Young people are often influenced by family and friends as well as what’s around them. In 2013, education company Pearson UK produced a study that showed a third of young people garner careers advice from TV. Attention grabbing shows can create a wave of interest in occupations that had hitherto been ‘off radar’. Take, for example, how a popular series such as ‘CSI’ has driven a surge in aspirant forensic scientists when there are actually very few jobs in this occupation.
Logistics and supply chain represents the flip side of this mismatch coin, as a report published last summer by CASCAiD, the producer of careers information and guidance solutions, illustrates. It highlights a local skills gap identified by one Local Enterprise Partnership (LEP). This LEP has retail, logistics & manufacturing among its top growth areas over the next six years but has found that only 8% of young people within its area are interested in roles within those sectors. However, over 40% are aspiring to roles in creative / media careers and uniformed services – sectors that are not expected to supply significant growth opportunities.
More optimistically, the research also noted that when it comes to planning their future careers – young people are savvier than many adults suspect. Indeed, Pearson’s study also suggested that despite turning to popular culture for advice, pupils have a clear desire to hear from people running businesses. It found however that only 10% of all pupils currently get advice from business people, yet given the choice 31% of pupils would prioritise getting information from them.
A further challenge lies in the fact that it is getting harder for young people to access any careers advisors. In the past, careers advisors would generally see between 90 to 100% of year 10 or 11 children at schools. These days, government funding is constrained and many careers advisors have been made redundant. Schools now tend to either outsource this service at their own expense or carry it out themselves, through their own staff, rather than employing qualified advisors.

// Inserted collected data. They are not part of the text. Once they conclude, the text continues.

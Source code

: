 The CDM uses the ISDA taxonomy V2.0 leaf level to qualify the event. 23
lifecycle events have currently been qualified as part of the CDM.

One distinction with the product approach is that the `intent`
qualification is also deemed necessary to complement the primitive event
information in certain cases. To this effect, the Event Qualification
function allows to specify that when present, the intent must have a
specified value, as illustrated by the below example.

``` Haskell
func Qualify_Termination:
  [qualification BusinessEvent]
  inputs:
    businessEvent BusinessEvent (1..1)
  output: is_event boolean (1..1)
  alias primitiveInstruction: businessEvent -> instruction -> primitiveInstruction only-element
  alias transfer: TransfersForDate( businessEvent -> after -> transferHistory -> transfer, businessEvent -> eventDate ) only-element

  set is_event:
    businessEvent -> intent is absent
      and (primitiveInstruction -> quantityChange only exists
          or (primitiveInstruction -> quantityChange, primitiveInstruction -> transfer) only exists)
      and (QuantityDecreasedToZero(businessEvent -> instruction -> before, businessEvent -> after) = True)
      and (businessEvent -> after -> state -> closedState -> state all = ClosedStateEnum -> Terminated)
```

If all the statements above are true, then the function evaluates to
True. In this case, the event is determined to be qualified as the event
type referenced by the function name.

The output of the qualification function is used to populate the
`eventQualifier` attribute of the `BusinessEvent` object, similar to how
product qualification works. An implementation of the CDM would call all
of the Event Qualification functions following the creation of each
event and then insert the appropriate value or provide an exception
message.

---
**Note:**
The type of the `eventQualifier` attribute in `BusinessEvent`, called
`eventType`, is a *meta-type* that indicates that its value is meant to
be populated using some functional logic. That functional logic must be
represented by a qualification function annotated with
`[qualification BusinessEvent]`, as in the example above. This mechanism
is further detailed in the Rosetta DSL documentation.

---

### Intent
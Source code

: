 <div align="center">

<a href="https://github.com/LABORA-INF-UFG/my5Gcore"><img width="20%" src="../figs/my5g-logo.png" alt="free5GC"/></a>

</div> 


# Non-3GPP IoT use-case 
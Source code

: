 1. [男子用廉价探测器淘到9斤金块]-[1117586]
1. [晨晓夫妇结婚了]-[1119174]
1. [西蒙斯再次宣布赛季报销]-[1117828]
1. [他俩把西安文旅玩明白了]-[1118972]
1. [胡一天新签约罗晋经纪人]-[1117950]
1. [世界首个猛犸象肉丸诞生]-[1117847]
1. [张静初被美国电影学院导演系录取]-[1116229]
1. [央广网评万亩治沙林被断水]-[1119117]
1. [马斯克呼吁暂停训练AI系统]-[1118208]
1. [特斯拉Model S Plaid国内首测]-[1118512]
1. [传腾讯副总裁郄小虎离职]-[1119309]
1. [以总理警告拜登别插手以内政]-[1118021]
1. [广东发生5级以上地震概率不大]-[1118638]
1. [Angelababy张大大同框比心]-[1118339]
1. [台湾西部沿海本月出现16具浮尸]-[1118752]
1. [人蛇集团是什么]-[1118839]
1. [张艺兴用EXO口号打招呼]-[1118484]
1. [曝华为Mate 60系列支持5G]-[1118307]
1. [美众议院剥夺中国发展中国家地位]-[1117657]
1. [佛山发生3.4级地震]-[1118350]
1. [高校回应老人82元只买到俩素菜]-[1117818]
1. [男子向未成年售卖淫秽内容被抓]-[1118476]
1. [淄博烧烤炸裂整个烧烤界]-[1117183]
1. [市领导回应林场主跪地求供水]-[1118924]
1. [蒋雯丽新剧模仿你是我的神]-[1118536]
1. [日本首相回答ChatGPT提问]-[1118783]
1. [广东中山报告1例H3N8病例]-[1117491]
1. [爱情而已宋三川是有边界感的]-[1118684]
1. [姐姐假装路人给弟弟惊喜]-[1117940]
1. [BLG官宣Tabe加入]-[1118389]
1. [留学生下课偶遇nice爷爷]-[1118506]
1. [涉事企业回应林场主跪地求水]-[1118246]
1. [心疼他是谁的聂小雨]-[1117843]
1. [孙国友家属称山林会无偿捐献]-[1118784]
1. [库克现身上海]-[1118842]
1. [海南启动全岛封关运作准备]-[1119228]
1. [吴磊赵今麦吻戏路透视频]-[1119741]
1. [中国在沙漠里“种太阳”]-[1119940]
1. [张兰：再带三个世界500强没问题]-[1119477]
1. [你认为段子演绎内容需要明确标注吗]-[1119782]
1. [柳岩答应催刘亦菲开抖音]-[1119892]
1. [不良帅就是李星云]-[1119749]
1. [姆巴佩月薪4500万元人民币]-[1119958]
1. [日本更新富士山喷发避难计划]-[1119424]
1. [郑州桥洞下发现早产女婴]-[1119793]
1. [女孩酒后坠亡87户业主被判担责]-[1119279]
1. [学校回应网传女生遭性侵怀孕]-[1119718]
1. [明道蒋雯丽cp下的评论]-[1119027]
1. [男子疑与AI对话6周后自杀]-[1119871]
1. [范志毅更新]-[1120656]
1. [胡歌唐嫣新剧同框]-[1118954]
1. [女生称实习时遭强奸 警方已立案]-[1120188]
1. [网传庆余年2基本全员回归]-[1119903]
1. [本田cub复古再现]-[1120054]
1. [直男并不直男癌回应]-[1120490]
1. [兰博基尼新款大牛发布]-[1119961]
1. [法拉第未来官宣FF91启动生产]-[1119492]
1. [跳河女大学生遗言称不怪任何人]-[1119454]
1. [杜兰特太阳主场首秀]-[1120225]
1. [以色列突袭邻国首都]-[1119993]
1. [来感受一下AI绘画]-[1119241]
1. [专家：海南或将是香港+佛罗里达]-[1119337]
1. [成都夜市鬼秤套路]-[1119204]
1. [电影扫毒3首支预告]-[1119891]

Under these circumstances, it would help if logistics and supply chain were featured more prominently on normal GCSE business studies courses, in the way that marketing and advertising often are. Students seem to gain an inherent understanding of these careers. Businesses can help by taking the sector to schools and conveying how the logistics and supply chain incorporates many of the qualities young people are seeking in a career.
The most popular work features identified in the CASCAiD study include: teamwork, practical work, giving advice, being accurate and paying attention to detail, using a computer, solving problems, planning how work is to be carried out, organising and supervising people, explaining ideas and information to people, providing a service to members of the public and influencing peoples’ decisions or actions. These are all key characteristics of logistics and supply chain management.
There is a skills gap in the supply chain sector that needs to be filled for the UK economy as a whole to continue to develop successfully. Organisations are increasingly focusing on their supply chain, so it is imperative for the sector to attract the best young talent; people who are capable of keeping abreast of new technology and systems and who possess the kind of soft skills required for the role -such as good customer service, communication, leadership, and people management skills.
Today’s logistics and supply chain sector is sophisticated, intellectual and technology-led. Managers are supporting omnichannel retail, globalisation, sustainability, collaboration and mitigating supply chain risk to ensure the right product is in the right place at the right time. It is a career with great prospects, where top supply chain directors can earn a six-figure salary.
This is reflected in NOVUS’ two innovative four-year Supply Chain Management degree courses, which cover core subjects such as supply chain management, finance, statistics, organisational structure and methods, sociology, psychology, transport network design, warehouse design, inventory management, supply chain IT and HR management.
Sponsored by an array of blue chip companies, the courses will arm graduates with the tools they need for a successful career in the industry, starting with a guaranteed job from one of the course sponsors. Sponsoring companies also provide mentors, paid placements in the holiday periods and third year.
A dynamic industry operating in a global environment, logistics and supply chain inspires imagination. Businesses, careers advisors, schools and parents need to work together to get young people interested.
Andy Kaye is Chair and founder of the NOVUS Trust and CEO and founder of recruitment and business consultancy BiS Henderson.
The NOVUS scheme is run on a ‘not-for-profit’ basis by The NOVUS Trust. A management team of supply chain and logistics professionals assembled to develop the initiative is drawn from organisations such as BiS Henderson; Premier Foods; Wincanton; Lloyd Fraser; the University of Huddersfield; and the Chartered Institute of Logistics & Transport (CILT).